* _Task instructions_: Nothing but a full, exact copy of the data is needed.

═══ Dataset records

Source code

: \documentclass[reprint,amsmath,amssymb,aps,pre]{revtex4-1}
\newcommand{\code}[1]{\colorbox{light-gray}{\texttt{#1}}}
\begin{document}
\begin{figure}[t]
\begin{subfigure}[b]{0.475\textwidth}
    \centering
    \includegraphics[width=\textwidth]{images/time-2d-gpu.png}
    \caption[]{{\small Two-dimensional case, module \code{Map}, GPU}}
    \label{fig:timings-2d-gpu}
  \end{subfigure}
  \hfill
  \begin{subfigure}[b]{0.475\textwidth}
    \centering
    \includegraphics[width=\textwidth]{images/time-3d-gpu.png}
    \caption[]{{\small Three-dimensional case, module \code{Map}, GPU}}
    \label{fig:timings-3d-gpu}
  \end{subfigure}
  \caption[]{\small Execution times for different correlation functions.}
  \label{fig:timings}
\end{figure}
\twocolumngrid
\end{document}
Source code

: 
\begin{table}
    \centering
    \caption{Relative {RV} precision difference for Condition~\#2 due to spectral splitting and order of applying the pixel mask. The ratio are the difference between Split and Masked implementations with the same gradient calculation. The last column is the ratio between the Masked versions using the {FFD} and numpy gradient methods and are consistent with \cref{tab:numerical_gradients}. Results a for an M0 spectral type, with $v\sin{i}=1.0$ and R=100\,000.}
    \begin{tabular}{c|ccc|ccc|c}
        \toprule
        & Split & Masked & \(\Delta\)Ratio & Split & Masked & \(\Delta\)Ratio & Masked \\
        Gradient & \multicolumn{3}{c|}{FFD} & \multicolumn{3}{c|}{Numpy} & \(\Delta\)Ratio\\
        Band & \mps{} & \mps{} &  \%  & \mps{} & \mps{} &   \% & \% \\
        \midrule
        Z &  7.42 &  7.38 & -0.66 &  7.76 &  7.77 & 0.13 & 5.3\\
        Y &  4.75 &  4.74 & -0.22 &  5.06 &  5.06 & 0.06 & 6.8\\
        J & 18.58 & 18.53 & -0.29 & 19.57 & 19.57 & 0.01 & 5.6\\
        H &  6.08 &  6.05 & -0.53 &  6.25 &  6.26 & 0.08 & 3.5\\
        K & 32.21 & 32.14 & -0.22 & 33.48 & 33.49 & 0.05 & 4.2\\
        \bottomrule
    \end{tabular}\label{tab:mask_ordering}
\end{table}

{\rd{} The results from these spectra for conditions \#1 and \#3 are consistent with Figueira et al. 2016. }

══════

* _Written response_:
Source code

: \documentclass[reprint,amsmath,amssymb,aps,pre]{revtex4-1}
\newcommand{\code}[1]{\colorbox{light-gray}{\texttt{#1}}}
\begin{document}
\begin{figure}[t]
\begin{subfigure}[b]{0.475\textwidth}
    \centering
    \includegraphics[width=\textwidth]{images/time-2d-gpu.png}
    \caption[]{{\small Two-dimensional case, module \code{Map}, GPU}}
    \label{fig:timings-2d-gpu}
  \end{subfigure}
  \hfill
  \begin{subfigure}[b]{0.475\textwidth}
    \centering
    \includegraphics[width=\textwidth]{images/time-3d-gpu.png}
    \caption[]{{\small Three-dimensional case, module \code{Map}, GPU}}
    \label{fig:timings-3d-gpu}
  \end{subfigure}
  \caption[]{\small Execution times for different correlation functions.}
  \label{fig:timings}
\end{figure}
\twocolumngrid
\end{document}
Source code

: 
\begin{table}
    \centering
    \caption{Relative {RV} precision difference for Condition~\#2 due to spectral splitting and order of applying the pixel mask. The ratio are the difference between Split and Masked implementations with the same gradient calculation. The last column is the ratio between the Masked versions using the {FFD} and numpy gradient methods and are consistent with \cref{tab:numerical_gradients}. Results a for an M0 spectral type, with $v\sin{i}=1.0$ and R=100\,000.}
    \begin{tabular}{c|ccc|ccc|c}
        \toprule
        & Split & Masked & \(\Delta\)Ratio & Split & Masked & \(\Delta\)Ratio & Masked \\
        Gradient & \multicolumn{3}{c|}{FFD} & \multicolumn{3}{c|}{Numpy} & \(\Delta\)Ratio\\
        Band & \mps{} & \mps{} &  \%  & \mps{} & \mps{} &   \% & \% \\
        \midrule
        Z &  7.42 &  7.38 & -0.66 &  7.76 &  7.77 & 0.13 & 5.3\\
        Y &  4.75 &  4.74 & -0.22 &  5.06 &  5.06 & 0.06 & 6.8\\
        J & 18.58 & 18.53 & -0.29 & 19.57 & 19.57 & 0.01 & 5.6\\
        H &  6.08 &  6.05 & -0.53 &  6.25 &  6.26 & 0.08 & 3.5\\
        K & 32.21 & 32.14 & -0.22 & 33.48 & 33.49 & 0.05 & 4.2\\
        \bottomrule
    \end{tabular}\label{tab:mask_ordering}
\end{table}

{\rd{} The results from these spectra for conditions \#1 and \#3 are consistent with Figueira et al. 2016. }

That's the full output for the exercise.